Stephen Jon Lewicki, the film’s producer and director, says that he’s on the verge of signing a U.S distribution deal, and that he already has one in Japan with people who “don’t want their name involved at this point.”
“A Certain Sacrifice” is described by Lewicki as a “new wave, Lower East Side post-punk film” along the lines of Scott and Beth B’s “Vortex” and Susan Seidelman’s “smithereens.” It was shot in Super 8 from September 1979 through June 1981 and finally completed in August 1984. It was written by Lewicki and actor Jeremy Pattnosh, who is top-billed over Madonna.
Madonna was 19 and a brunette when she won the female lead role of Bruna, having answered an ad in an acting trade publication with a handwritten letter detailing her life’s woes and goals.

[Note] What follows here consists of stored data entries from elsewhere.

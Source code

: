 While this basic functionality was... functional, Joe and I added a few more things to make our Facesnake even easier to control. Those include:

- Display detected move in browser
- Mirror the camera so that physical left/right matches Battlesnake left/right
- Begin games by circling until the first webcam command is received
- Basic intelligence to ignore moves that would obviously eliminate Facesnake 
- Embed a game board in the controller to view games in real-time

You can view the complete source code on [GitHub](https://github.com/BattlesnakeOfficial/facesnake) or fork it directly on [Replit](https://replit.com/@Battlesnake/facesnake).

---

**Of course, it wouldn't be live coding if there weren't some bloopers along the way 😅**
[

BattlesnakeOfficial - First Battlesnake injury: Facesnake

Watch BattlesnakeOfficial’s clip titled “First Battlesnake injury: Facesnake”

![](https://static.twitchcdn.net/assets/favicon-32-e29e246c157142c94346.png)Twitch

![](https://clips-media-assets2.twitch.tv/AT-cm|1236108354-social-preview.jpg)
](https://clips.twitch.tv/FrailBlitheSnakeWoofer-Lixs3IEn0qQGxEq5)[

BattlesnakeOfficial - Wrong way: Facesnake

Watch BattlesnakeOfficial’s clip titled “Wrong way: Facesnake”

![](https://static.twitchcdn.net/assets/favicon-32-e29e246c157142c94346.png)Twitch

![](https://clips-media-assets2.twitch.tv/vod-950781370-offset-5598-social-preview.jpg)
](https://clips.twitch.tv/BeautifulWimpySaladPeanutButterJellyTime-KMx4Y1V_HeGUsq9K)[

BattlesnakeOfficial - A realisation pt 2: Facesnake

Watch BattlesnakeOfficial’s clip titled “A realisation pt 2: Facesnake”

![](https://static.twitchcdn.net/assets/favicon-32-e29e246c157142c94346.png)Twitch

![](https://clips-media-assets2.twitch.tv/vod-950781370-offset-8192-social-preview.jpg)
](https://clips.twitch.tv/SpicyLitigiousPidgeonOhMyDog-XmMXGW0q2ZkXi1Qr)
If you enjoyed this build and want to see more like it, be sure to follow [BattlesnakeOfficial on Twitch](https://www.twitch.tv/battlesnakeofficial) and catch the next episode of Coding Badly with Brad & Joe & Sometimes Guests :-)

A self-proclaimed “dodo girl” searching for her “dodo boy,” Bruna is a street urchin character living with a bizarre “family of lovers.” But the Madonna persona, while formative, is readily discernible, especially in her first scene, where she and Pattnosh meet and dance around a sprinkler in Greenwhich Village’s Wasington Square Park.
Other key Madonna scenes include a dance orgy with her lovers, her rape in a coffee shop rest room, and the ritual sacrifice of the rapist. There are few brief instances of partial nudity in the film, which, while crudely made, is not without humor and quality acting.
Lewicki says that “A Certain Sacrifice” was originally intended as an art film with cult appeal, “definitely not porn as some of the press is making it out to be, but sexy, maybe with a PG-13 or mild R rating because of abusive language.” He expects sales of at least 50,000 copies within the next year, and is advertising the product in major rock publications. Besides the film iteself, T-shirts and posters are available, as is an additional “Collector’s Special” tape containing outtakes and interview footage.
As for Madonna’s reaction to the film, Lewicki says that she enjoyed a private screening, objecting only to the use of her full name in the end credits.